# Training Data Collection

The given dataset may be too small to fine-tune a model. Assuming the given dataset is a good representation of real world production data, I wanted like to keep that data separate as a final test. So I needed to create a new training dataset.

Given the limited time, I decided to use readily available crypto related reddit data found on Kaggle:

* https://www.kaggle.com/datasets/leukipp/reddit-crypto-data: Reddit posts from various crypto-related subreddits.
* https://www.kaggle.com/datasets/gpreda/reddit-cryptocurrency: Reddit post and comments from CryptoCurrency Subreddit. 

I created a new training dataset using the above data sources. 

The goal is to create a new training dataset and fine-tune the fastest well performing model: DistilBert. 

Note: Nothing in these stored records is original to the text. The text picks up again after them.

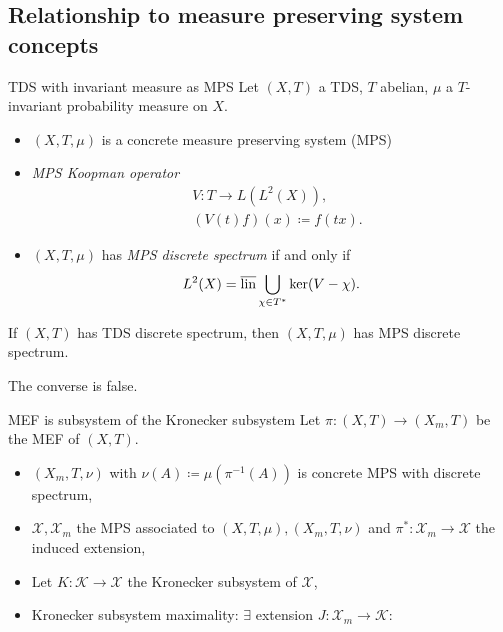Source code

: \subsection{Relationship to measure preserving system concepts}
\begin{frame}{TDS with invariant measure as MPS}
Let $(X,T)$ a TDS, $T$ abelian, $\mu$ a $T$-invariant probability measure on $X$.
\begin{itemize}
  \item $(X,T,\mu)$ is a concrete measure preserving system (MPS)
  \item \emph{MPS Koopman operator}
\begin{equation*}
  \begin{split}
    &V : T \to L(L^2(X)),\\
    & (V(t) f)(x) \coloneq f (t x). 
  \end{split}
\end{equation*}
\item
  $(X,T,\mu)$ has \emph{MPS discrete spectrum} if and only if
  \begin{equation*}
    L^2(X) = \overline{\operatorname{lin}} \bigcup_{\chi \in T^*} \ker (V - \chi).
  \end{equation*}
\end{itemize}
\pause
\begin{proposition}
  If $(X,T)$ has TDS discrete spectrum, then $(X,T,\mu)$ has MPS discrete spectrum.
  \end{proposition}
  The converse is false.
\end{frame}
\begin{frame}[fragile]{MEF is subsystem of the Kronecker subsystem}
  Let $\pi : (X,T) \to (X_m,T)$ be the MEF of $(X,T)$.
  \begin{itemize}
    \item $(X_m,T, \nu)$ with $\nu(A)\coloneq  \mu(\pi^{-1}(A))$ is concrete MPS with discrete spectrum,
  \item $\mathcal{X}, \mathcal{X}_m$ the MPS associated to $(X,T,\mu), (X_m,T,\nu)$ and $\pi^* : \mathcal{X}_m \to \mathcal{X}$ the induced extension,
  \item Let $K: \mathcal{K} \to \mathcal{X}$ the Kronecker subsystem of $\mathcal{X}$,
  \item Kronecker subsystem maximality: $\exists$ extension $J: \mathcal{X}_m \to \mathcal{K}$:
\end{itemize}
  \begin{center}
  \end{center}
  \end{frame}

Some things to watch out when creating dataset:

* Be careful with data leakage. We don't want to introduce the same data as the test set during training. 


In [2]:
import pandas as pd
import re

import emoji
from transformers import pipeline
from tqdm.notebook import tqdm_notebook

  from .autonotebook import tqdm as notebook_tqdm


In [3]:
tqdm_notebook.pandas()

In [4]:
pd.set_option('max_colwidth', None)

In [5]:
# posts published between 2022-01-01 00:00:13 and 2022-12-31 23:17:08
communities = ['cryptocurrency', 'bitcoin', 'ethereum', 'dogecoin']

In [6]:
df = pd.DataFrame()

for community in communities:
    comments = pd.read_csv(f'../datasets/reddit_posts/{community}/submission.csv', usecols=['submission', 'subreddit', 'selftext'])
    df = pd.concat([df,comments])
    
df = df.rename(columns={'selftext': 'text'})

In [7]:
len(df)

391312

In [211]:
# Augment data from https://www.kaggle.com/datasets/gpreda/reddit-cryptocurrency
comments = pd.read_csv('../datasets/reddit_crypto_posts_comments/reddit_cc.csv', usecols=['id', 'body'])

In [212]:
comments['subreddit'] = 'cryptocurrency'
comments = comments.rename(columns={'id': 'submission', 'body': 'text'})

In [213]:
len(comments)

40918

In [214]:
comments = comments.drop_duplicates(subset='text')

In [215]:
df = pd.concat([df, comments])

In [216]:
len(df)

424371

In [218]:
df['subreddit'].value_counts()

cryptocurrency    276246
bitcoin            66576
dogecoin           58320
ethereum           23229
Name: subreddit, dtype: int64

In [222]:
# Check for duplicate text
df['text'].value_counts()[:10]

[removed]                                                                                                                                                                                                                                                                                                                                                                                                                                                                                                                                                                                                                                                                                                                                                                                                                                                                                                                                                                                                                               

In [225]:
df = df.dropna()

# Removing duplicate text and the original because duplicated texts are most likely moderator code of conduct related text
df = df.drop_duplicates(subset='text', keep=False)
df = df[(df['text'] != '[removed]') & (df['text'] != '[deleted]')]

In [226]:
len(df)

90810

### Remove same comments from original crypto dataset to prevent data leakage

In [227]:
crypto_comments = pd.read_csv('../datasets/crypto_reddit_sentiment.csv', usecols=['Reddit URL', 'Comment Text'])

In [228]:
def extract_reddit_community(url):
    community_search = re.search('reddit.com\/r\/(\w+)\/', url, re.IGNORECASE)
    return community_search.group(1).lower()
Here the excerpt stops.